Pictures paired with source code:
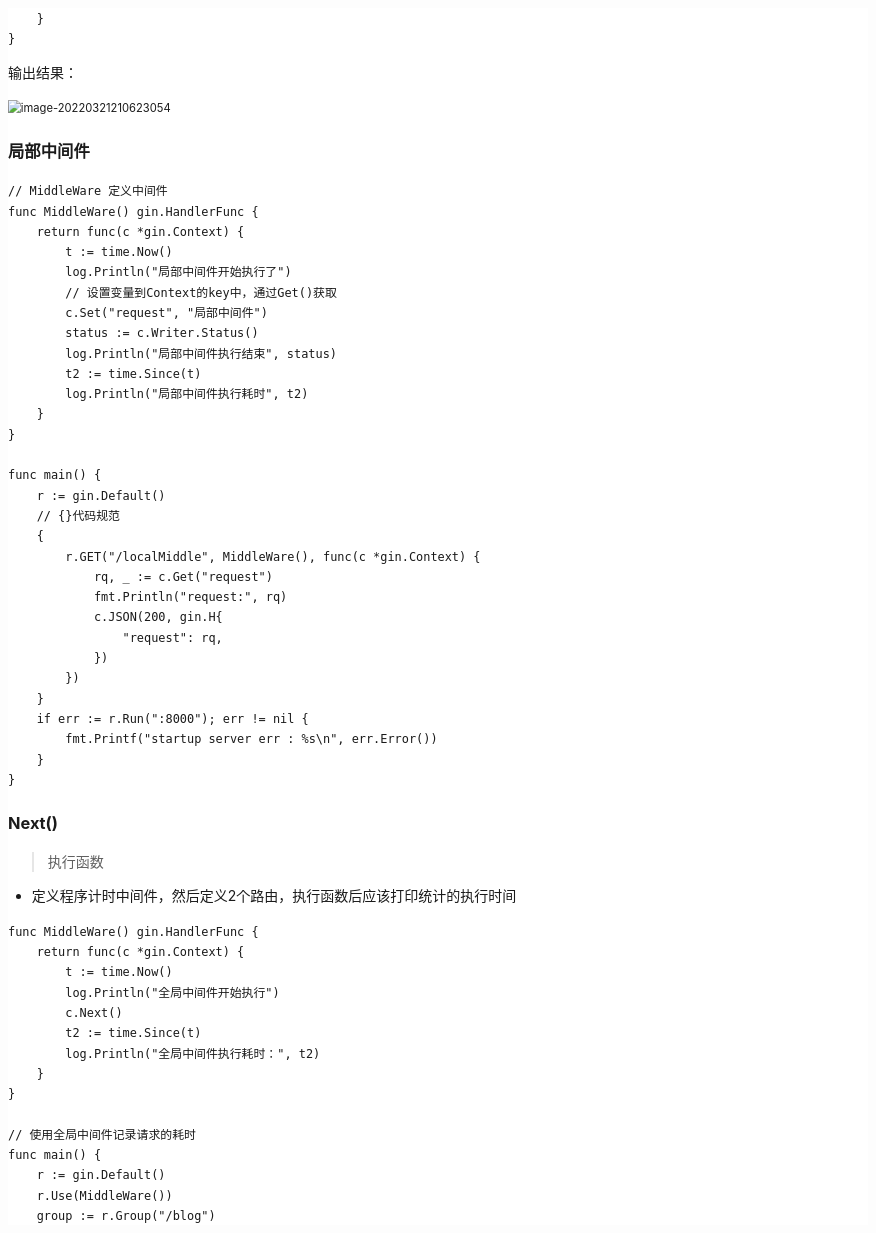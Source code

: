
 ```golang
	}
}
```

输出结果：

<img src="https://gitee.com/zhang-songyao/blog-images/raw/master/20220321210627.png" alt="image-20220321210623054" style="zoom:80%;" />

### 局部中间件

```golang
// MiddleWare 定义中间件
func MiddleWare() gin.HandlerFunc {
	return func(c *gin.Context) {
		t := time.Now()
		log.Println("局部中间件开始执行了")
		// 设置变量到Context的key中，通过Get()获取
		c.Set("request", "局部中间件")
		status := c.Writer.Status()
		log.Println("局部中间件执行结束", status)
		t2 := time.Since(t)
		log.Println("局部中间件执行耗时", t2)
	}
}

func main() {
	r := gin.Default()
	// {}代码规范
	{
		r.GET("/localMiddle", MiddleWare(), func(c *gin.Context) {
			rq, _ := c.Get("request")
			fmt.Println("request:", rq)
			c.JSON(200, gin.H{
				"request": rq,
			})
		})
	}
	if err := r.Run(":8000"); err != nil {
		fmt.Printf("startup server err : %s\n", err.Error())
	}
}
```

### Next()

> 执行函数

- 定义程序计时中间件，然后定义2个路由，执行函数后应该打印统计的执行时间

```golang
func MiddleWare() gin.HandlerFunc {
	return func(c *gin.Context) {
		t := time.Now()
		log.Println("全局中间件开始执行")
		c.Next()
		t2 := time.Since(t)
		log.Println("全局中间件执行耗时：", t2)
	}
}

// 使用全局中间件记录请求的耗时
func main() {
	r := gin.Default()
	r.Use(MiddleWare())
	group := r.Group("/blog")
```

> Task
Check the entries above line by line and return each one containing the word "MiddleWare".

> Written solution
// MiddleWare 定义中间件
func MiddleWare() gin.HandlerFunc {
		r.GET("/localMiddle", MiddleWare(), func(c *gin.Context) {
func MiddleWare() gin.HandlerFunc {
	r.Use(MiddleWare())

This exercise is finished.